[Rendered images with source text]
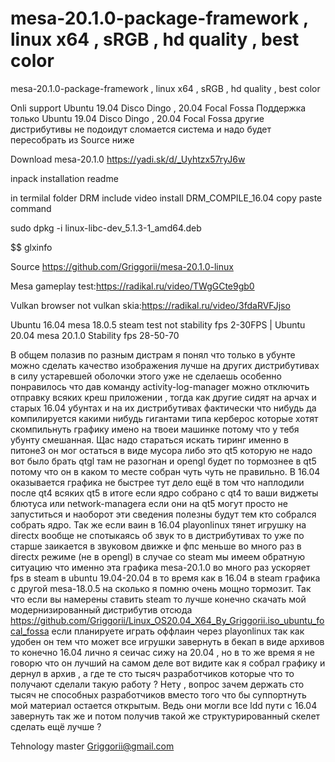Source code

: # mesa-20.1.0-package-framework , linux x64 , sRGB , hd quality , best color
mesa-20.1.0-package-framework , linux x64 , sRGB , hd quality , best color

Onli support Ubuntu 19.04 Disco Dingo , 20.04 Focal Fossa  Поддержка только Ubuntu 19.04 Disco Dingo , 20.04 Focal Fossa  другие дистрибутивы не подоидут сломается система и надо будет пересобрать из Source ниже

Download mesa-20.1.0 https://yadi.sk/d/_Uyhtzx57ryJ6w

inpack installation readme

in termilal folder DRM include video install DRM_COMPILE_16.04 copy paste command

sudo dpkg -i linux-libc-dev_5.1.3-1_amd64.deb

$$ glxinfo

Source https://github.com/Griggorii/mesa-20.1.0-linux

Mesa gameplay test:https://radikal.ru/video/TWgGCte9gb0

Vulkan browser not vulkan skia:https://radikal.ru/video/3fdaRVFJjso

Ubuntu 16.04 mesa 18.0.5 steam test not stability fps 2-30FPS | Ubuntu 20.04 mesa 20.1.0 Stability fps 28-50-70

В общем полазив по разным дистрам я понял что только в убунте можно сделать качество изображения лучше на других дистрибутивах в силу устаревшей оболочки этого уже не сделаешь особенно понравилось что дав команду activity-log-manager 
можно отключить отправку всяких креш приложении , тогда как другие сидят на арчах и старых 16.04 убунтах и на их дистрибутивах фактически что нибудь да компилируется какими нибудь гигантами типа керберос которые хотят скомпильнуть графику имено на твоеи машинке потому что у тебя убунту смешанная. 
Щас надо стараться искать тиринг именно в питоне3 он мог остаться в виде мусора либо это qt5 которую не надо вот было брать qtgl там не разогнан и opengl будет по тормознее в qt5 потому что он в каком то месте собран чуть чуть не правильно. 
В 16.04 оказывается графика не быстрее тут дело ещё в  том что наплодили после qt4 всяких qt5 в итоге если ядро 
собрано с qt4 то ваши виджеты блютуса или network-managera если они на qt5 могут просто не запуститься и наоборот эти сведения полезны будут тем кто собрался собрать ядро. 
Так же если ваин в 16.04 playonlinux тянет игрушку на directx вообще не спотыкаясь об звук то в дистрибутивах то уже по старше заикается в звуковом движке и фпс меньше во много раз в directx режиме (не в opengl) в случае со steam мы имеем обратную ситуацию что именно эта графика mesa-20.1.0 во много раз ускоряет fps в steam в ubuntu 19.04-20.04 в то время как в 16.04 в steam графика с другой mesa-18.0.5 на сколько я помню очень мощно тормозит. Так что если вы намерены ставить steam то лучше конечно скачать мой модернизированный дистрибутив отсюда https://github.com/Griggorii/Linux_OS20.04_X64_By_Griggorii.iso_ubuntu_focal_fossa если планируете играть оффлаин через playonlinux так как удобен он тем что может все игрушки завернуть в бекап в виде архивов то конечно 16.04 лично я сеичас сижу на 20.04 , но в то же время я не говорю что он лучший на самом деле вот видите как я собрал графику и дернул в архив , а где те сто тысяч разработчиков которые что то получают сделали такую работу ? Нету , вопрос зачем держать сто тысяч не способных разработчиков вместо того что бы суппортнуть мой материал остается открытым. Ведь они могли все ldd пути с 16.04 завернуть так же и потом получив такой же структурированный скелет сделать ещё лучше ?

Tehnology master
Griggorii@gmail.com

§ Task directions
All pictures are to be skipped; the lines from the first line of the records through the line containing "В общем полазив" are to be repeated exactly, both ends included.

§ Result of the task
Source code

: # mesa-20.1.0-package-framework , linux x64 , sRGB , hd quality , best color
mesa-20.1.0-package-framework , linux x64 , sRGB , hd quality , best color

Onli support Ubuntu 19.04 Disco Dingo , 20.04 Focal Fossa  Поддержка только Ubuntu 19.04 Disco Dingo , 20.04 Focal Fossa  другие дистрибутивы не подоидут сломается система и надо будет пересобрать из Source ниже

Download mesa-20.1.0 https://yadi.sk/d/_Uyhtzx57ryJ6w

inpack installation readme

in termilal folder DRM include video install DRM_COMPILE_16.04 copy paste command

sudo dpkg -i linux-libc-dev_5.1.3-1_amd64.deb

$$ glxinfo

Source https://github.com/Griggorii/mesa-20.1.0-linux

Mesa gameplay test:https://radikal.ru/video/TWgGCte9gb0

Vulkan browser not vulkan skia:https://radikal.ru/video/3fdaRVFJjso

Ubuntu 16.04 mesa 18.0.5 steam test not stability fps 2-30FPS | Ubuntu 20.04 mesa 20.1.0 Stability fps 28-50-70

В общем полазив по разным дистрам я понял что только в убунте можно сделать качество изображения лучше на других дистрибутивах в силу устаревшей оболочки этого уже не сделаешь особенно понравилось что дав команду activity-log-manager 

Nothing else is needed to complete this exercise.